The songwriter’s offspring prepare a concert with their father’s repertoire. Gonzaguinha is remembered as a sensitive and caring person

Rodrigo Faour
27/04/2001
Gonzaguinha left this world at age 45, after 20 years in music, but he made words like struggle, courage, hope, work, sweat, race, strength and faith remain in Brazilian music forever. When he died, his four children were small. Daniel, Fernanda, Amora and Mariana are respectively 25, 22, 20 and 18 years old, now. The first three follow their daddy’s steps - the youngest wants to be a gynecologist - and should star on the concert Comportamento Geral in June, doing 25 of Gonzaguinha’s songs so as to remember his 10th death anniversary.

"The concert will offer a retrospective of my father’s career. It starts out with Comportamento Geral (from his first album) and closes with Cavaleiro Solitário, which is the last song that he ever wrote.", says Daniel Gonzaga, the first of his children to become a musician. He has already put out two albums and is a follower of his father’s awareness. Fortunately, according to Daniel, his father’s music did not fall into oblivion after he died. "His songs are used in advertising. And the family owns unreleased songs which are slowly being recorded by other artists", he explains, adding that he intends to promote a tribute-concert to his grandfather, Luiz Gonzaga.

Singer and actress Amora Pêra, daughter of Gonzaguinha with actress Sandra Pêra, remembers how careful and caring he was. "My father was extremely caring and also quite strict toward the discipline that he thought his children should follow. He was very attentive to our health. He demanded that we eat right and not spend the day watching TV, and that we should play everyday". When her father was alive, Amora couldn’t measure the importance of his music, but she understood that he was popular and noticed the quality of his work. "As I was growing up, I realized how talented he was, and the things that he had to say. He’s one of the people I admire the most in MPB", she says, proudly, pointing out the songs Sementes do Amanhã and Ponto de Interrogação.

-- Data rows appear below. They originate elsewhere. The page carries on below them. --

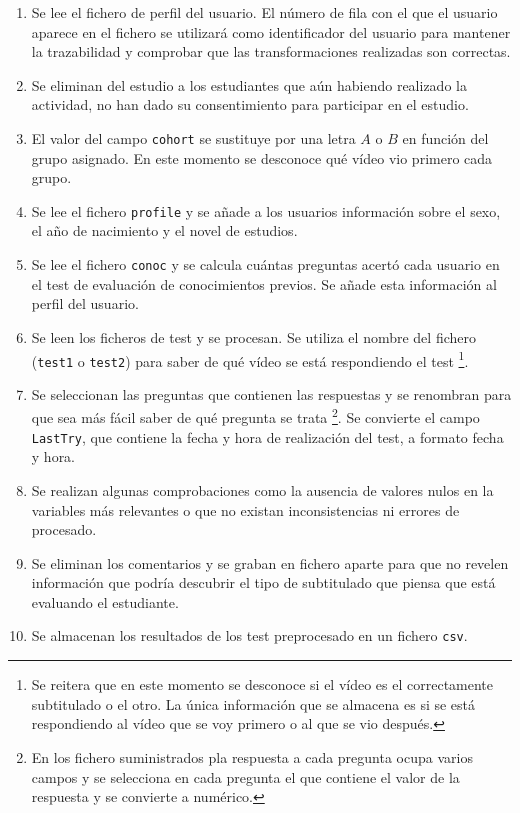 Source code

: \documentclass[
  12pt,
  a4paper,
  extrafontsizes,
  onecolumn,
  openright]{memoir}
\newlength{\rf}
\begin{document}
\begin{enumerate}
\def\labelenumi{\arabic{enumi}.}
\item
  Se lee el fichero de perfil del usuario. El número de fila con el que
  el usuario aparece en el fichero se utilizará como identificador del
  usuario para mantener la trazabilidad y comprobar que las
  transformaciones realizadas son correctas.
\item
  Se eliminan del estudio a los estudiantes que aún habiendo realizado
  la actividad, no han dado su consentimiento para participar en el
  estudio.
\item
  El valor del campo \texttt{cohort} se sustituye por una letra \(A\) o
  \(B\) en función del grupo asignado. En este momento se desconoce qué
  vídeo vio primero cada grupo.
\item
  Se lee el fichero \texttt{profile} y se añade a los usuarios
  información sobre el sexo, el año de nacimiento y el novel de
  estudios.
\item
  Se lee el fichero \texttt{conoc} y se calcula cuántas preguntas acertó
  cada usuario en el test de evaluación de conocimientos previos. Se
  añade esta información al perfil del usuario.
\item
  Se leen los ficheros de test y se procesan. Se utiliza el nombre del
  fichero (\texttt{test1} o \texttt{test2}) para saber de qué vídeo se
  está respondiendo el test \footnote{Se reitera que en este momento se
    desconoce si el vídeo es el correctamente subtitulado o el otro. La
    única información que se almacena es si se está respondiendo al
    vídeo que se voy primero o al que se vio después.}.
\item
  Se seleccionan las preguntas que contienen las respuestas y se
  renombran para que sea más fácil saber de qué pregunta se trata
  \footnote{En los fichero suministrados pla respuesta a cada pregunta
    ocupa varios campos y se selecciona en cada pregunta el que contiene
    el valor de la respuesta y se convierte a numérico.}. Se convierte
  el campo \texttt{LastTry}, que contiene la fecha y hora de realización
  del test, a formato fecha y hora.
\item
  Se realizan algunas comprobaciones como la ausencia de valores nulos
  en la variables más relevantes o que no existan inconsistencias ni
  errores de procesado.
\item
  Se eliminan los comentarios y se graban en fichero aparte para que no
  revelen información que podría descubrir el tipo de subtitulado que
  piensa que está evaluando el estudiante.
\item
  Se almacenan los resultados de los test preprocesado en un fichero
  \texttt{csv}.
\end{enumerate}
\end{document}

Amora’s mother, Sandra Pêra, tells that she met her former boyfriend in 1977, during a plane trip, when she was singing with the group As Frenéticas. "I was crying and he came up to me and said: ‘Why are you crying? We only die once.’ That hit me. We drew apart until having our love affair, more or less between 1980 and 1982. But we were always together, even because we had our daughter", she says. When Amora was born, Gonzaga was still married, and took a few years to register her as his daughter. The result? Music, of course. He wrote Ser, Fazer, Acontecer.

Even before meeting with the songwriter, Sandra picked A Felicidade Bate à Sua Porta, from Gonzaguinha’s debut album, so that her all-girl group could take a test at Warner. "It ended up being our first hit. A year later, he wrote one special for us, O Preto Que Satisfaz, another hit, although it talked about racism." Sandra claims that many people did not understand his temper. "He always kept to himself, so some people didn’t think he was nice, but that was his defense, because deep inside he was as fragile as crystal.", she says.